Asymptomatic infections with moderate levels of parasitemia are major gametocyte reservoirs in high and moderate transmission settings and contribute disproportionately to onward transmission (6–8). In low transmission settings, where individuals have less protective immunity against clinical disease, asymptomatic parasitemias are typically low-density (9), undetectable by point-of-care testing (10), and linked to persistent carriage across transmission seasons (11, 12), but are of unknown clinical and public health relevance. Asymptomatic parasitemia in low transmission settings could be important if they are a prelude to clinical malaria in the infected individual or a source of transmission to other individuals. However, few cohort studies have been conducted in pre-elimination settings to understand the relationships between asymptomatic parasitemia and subsequent clinical malaria or asymptomatic parasitemia and subsequent parasitemia in other household members.

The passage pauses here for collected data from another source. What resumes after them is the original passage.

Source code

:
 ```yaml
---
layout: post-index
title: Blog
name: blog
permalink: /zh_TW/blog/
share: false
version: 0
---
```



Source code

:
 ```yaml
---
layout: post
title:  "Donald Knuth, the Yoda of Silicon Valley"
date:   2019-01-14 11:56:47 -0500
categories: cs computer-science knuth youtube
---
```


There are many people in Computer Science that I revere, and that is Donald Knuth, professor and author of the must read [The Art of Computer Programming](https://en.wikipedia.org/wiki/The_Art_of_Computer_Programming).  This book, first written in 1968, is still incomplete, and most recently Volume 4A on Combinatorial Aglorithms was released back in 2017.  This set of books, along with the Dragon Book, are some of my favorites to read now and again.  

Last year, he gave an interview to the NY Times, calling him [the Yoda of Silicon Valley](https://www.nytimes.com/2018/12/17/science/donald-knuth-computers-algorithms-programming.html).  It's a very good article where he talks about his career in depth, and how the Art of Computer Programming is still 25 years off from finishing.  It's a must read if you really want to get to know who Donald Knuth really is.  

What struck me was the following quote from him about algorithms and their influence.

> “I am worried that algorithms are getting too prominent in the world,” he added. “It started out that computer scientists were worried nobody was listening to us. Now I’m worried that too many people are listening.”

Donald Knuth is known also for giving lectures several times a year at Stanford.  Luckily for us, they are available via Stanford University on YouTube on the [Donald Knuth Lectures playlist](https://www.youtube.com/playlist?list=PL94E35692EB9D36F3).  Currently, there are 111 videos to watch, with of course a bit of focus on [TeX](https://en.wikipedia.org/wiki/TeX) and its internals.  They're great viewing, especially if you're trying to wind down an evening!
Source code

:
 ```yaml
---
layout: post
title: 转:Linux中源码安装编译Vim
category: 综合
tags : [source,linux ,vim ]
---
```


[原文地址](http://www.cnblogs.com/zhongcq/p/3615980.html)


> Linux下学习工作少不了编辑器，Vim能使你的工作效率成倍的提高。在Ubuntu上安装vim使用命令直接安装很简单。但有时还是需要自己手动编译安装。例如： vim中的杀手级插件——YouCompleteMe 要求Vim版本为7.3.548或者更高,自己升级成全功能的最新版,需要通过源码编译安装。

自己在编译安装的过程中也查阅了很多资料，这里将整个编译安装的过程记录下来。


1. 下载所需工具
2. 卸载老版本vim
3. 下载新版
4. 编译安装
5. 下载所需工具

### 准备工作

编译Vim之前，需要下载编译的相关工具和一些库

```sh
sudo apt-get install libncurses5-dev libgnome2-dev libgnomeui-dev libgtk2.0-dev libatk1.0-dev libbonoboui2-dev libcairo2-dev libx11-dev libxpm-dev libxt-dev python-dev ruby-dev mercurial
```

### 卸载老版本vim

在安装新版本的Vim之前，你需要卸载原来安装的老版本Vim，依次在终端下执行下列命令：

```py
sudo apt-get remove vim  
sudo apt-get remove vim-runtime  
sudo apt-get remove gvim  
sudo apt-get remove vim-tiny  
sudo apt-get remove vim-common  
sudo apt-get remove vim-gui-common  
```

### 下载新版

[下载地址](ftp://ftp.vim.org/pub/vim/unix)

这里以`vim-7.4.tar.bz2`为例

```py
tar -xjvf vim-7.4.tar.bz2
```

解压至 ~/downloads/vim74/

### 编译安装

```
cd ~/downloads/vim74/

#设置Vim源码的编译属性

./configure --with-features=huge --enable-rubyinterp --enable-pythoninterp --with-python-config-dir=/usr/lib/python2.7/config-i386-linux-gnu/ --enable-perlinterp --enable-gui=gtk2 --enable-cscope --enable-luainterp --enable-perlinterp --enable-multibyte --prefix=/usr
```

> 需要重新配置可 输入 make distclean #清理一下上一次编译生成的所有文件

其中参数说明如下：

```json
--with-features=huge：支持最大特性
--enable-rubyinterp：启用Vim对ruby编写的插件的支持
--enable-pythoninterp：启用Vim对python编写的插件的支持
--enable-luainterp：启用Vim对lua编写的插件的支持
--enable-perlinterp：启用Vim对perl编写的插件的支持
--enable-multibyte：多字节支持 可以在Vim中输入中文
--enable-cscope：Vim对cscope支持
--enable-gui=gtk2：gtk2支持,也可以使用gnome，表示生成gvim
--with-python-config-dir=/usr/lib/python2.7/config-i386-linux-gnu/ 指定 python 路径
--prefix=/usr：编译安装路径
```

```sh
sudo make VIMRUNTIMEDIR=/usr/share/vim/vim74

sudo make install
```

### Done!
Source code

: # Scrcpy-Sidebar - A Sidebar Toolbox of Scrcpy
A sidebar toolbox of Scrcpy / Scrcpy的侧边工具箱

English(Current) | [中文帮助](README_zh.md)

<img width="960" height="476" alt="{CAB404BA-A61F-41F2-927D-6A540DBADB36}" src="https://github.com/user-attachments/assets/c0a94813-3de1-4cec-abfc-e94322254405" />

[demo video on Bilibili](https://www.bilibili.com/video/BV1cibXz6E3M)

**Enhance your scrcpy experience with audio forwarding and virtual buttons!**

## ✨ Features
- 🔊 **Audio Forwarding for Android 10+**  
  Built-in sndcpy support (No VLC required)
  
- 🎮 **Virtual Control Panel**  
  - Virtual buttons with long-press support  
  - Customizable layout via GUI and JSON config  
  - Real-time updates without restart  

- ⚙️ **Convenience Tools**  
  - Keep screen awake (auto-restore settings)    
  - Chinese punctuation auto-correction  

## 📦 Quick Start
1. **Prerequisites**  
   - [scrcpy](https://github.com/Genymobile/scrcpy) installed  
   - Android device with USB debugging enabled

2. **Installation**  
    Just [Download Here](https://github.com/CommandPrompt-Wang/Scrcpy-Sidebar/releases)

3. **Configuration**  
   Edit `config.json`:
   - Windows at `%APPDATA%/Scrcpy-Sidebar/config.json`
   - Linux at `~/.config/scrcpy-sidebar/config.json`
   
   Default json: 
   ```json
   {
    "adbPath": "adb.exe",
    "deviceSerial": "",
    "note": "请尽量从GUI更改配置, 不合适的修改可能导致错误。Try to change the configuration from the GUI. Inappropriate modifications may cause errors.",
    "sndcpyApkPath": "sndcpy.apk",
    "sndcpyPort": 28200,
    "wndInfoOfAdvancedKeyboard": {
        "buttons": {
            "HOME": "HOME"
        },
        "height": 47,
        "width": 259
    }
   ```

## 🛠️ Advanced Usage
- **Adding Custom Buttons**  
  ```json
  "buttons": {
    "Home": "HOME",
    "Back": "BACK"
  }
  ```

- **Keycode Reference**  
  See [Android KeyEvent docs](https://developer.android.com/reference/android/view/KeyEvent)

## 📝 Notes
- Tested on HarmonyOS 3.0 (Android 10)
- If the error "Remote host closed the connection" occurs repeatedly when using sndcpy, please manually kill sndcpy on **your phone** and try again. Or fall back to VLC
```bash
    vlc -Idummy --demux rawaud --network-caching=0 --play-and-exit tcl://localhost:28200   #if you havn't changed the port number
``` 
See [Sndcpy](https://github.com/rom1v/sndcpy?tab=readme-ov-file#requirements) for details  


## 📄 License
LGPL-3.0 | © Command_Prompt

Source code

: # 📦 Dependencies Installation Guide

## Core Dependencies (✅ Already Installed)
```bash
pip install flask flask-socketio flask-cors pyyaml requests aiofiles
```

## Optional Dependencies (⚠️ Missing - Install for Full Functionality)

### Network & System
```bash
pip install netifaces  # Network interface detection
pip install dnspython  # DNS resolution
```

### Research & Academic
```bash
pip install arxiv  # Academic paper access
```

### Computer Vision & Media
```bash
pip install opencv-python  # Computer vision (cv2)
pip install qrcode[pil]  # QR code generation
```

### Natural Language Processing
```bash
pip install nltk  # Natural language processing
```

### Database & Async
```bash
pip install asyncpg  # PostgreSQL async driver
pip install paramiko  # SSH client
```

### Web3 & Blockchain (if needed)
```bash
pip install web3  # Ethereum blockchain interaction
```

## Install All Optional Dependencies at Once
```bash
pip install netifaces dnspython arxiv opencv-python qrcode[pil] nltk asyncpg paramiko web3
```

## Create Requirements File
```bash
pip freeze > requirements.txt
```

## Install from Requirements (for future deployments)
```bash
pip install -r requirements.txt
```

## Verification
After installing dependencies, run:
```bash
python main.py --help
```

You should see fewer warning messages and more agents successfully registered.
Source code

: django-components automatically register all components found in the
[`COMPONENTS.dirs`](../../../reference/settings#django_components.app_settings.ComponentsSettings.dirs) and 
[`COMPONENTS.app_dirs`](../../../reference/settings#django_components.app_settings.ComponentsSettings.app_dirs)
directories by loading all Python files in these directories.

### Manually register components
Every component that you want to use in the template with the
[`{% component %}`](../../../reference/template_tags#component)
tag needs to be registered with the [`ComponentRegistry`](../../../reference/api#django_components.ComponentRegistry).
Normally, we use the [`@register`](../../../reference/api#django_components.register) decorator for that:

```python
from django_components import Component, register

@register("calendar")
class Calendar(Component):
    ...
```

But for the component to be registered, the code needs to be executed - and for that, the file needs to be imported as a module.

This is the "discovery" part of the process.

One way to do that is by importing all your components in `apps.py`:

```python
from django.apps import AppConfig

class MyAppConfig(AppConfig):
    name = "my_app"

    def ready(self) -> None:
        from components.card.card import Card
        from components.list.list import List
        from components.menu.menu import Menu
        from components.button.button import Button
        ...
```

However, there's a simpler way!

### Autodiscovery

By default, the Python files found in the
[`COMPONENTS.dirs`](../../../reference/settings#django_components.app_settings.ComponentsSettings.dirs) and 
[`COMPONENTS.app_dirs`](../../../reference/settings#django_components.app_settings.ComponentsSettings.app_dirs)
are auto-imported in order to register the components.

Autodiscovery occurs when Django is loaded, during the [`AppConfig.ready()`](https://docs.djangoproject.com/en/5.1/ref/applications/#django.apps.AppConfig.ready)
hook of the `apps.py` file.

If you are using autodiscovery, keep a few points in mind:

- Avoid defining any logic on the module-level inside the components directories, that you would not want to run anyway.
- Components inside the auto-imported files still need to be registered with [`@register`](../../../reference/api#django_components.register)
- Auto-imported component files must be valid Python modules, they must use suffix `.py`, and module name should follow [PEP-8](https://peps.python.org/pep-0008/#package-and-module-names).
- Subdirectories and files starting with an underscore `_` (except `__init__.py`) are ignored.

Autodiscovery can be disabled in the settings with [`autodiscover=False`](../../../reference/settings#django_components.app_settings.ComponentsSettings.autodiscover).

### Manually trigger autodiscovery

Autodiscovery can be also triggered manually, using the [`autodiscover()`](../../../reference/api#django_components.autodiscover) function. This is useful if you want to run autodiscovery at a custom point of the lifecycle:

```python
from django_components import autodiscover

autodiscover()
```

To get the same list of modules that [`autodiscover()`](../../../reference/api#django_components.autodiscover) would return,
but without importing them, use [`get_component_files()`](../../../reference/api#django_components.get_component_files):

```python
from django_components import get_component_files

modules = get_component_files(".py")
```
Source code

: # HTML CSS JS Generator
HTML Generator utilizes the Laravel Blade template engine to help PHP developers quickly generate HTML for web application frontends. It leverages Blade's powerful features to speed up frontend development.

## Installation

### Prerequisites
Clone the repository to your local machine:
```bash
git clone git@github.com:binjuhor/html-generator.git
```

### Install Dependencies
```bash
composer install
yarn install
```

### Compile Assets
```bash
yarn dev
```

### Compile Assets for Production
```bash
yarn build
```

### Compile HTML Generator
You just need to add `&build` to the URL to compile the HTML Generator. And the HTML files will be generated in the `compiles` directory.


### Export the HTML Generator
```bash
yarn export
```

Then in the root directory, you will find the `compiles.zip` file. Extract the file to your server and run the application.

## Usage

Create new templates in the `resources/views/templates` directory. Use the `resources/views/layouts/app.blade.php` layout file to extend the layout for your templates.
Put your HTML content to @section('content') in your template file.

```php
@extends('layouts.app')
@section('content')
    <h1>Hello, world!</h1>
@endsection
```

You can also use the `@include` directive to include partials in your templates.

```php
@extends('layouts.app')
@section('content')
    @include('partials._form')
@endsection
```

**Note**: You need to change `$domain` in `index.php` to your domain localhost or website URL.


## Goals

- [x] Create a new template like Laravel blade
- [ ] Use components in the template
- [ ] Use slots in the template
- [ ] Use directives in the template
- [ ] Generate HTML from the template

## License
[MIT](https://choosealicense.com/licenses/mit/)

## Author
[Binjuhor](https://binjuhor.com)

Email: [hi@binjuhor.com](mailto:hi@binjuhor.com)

This work describes a prospective longitudinal cohort study designed to capture all cases of clinical malaria and asymptomatic subpatent parasitemia in a geographically defined population in Southern Province, Zambia. Background prevalence of asymptomatic parasitemia with Plasmodium falciparum is 1–3% by quantitative PCR (qPCR) (13). Specifically, this study seeks to guide elimination strategies in low transmission settings through examination of asymptomatic parasitemia: its risk factors, its epidemiologic relationship to incident clinical malaria, and evidence of its linkage to ongoing transmission.
Methods
Study Site
A 24-month longitudinal cohort study was conducted from October 2018 through September 2020 in Choma District, Southern Province, Zambia, a low-transmission setting typical of southern Zambia. The region has a tropical savannah climate with a rainy season from December to April, followed by a cool dry season from May to August, and a hot dry season from September to November. The primary malaria vector is Anopheles arabiensis, which peaks during the rainy season (14, 15). The study site was a contiguous two-square-kilometer area, defined by natural borders of roads and footpaths, located within the catchment of Mapanza Rural Health Centre (RHC) (Fig. 1).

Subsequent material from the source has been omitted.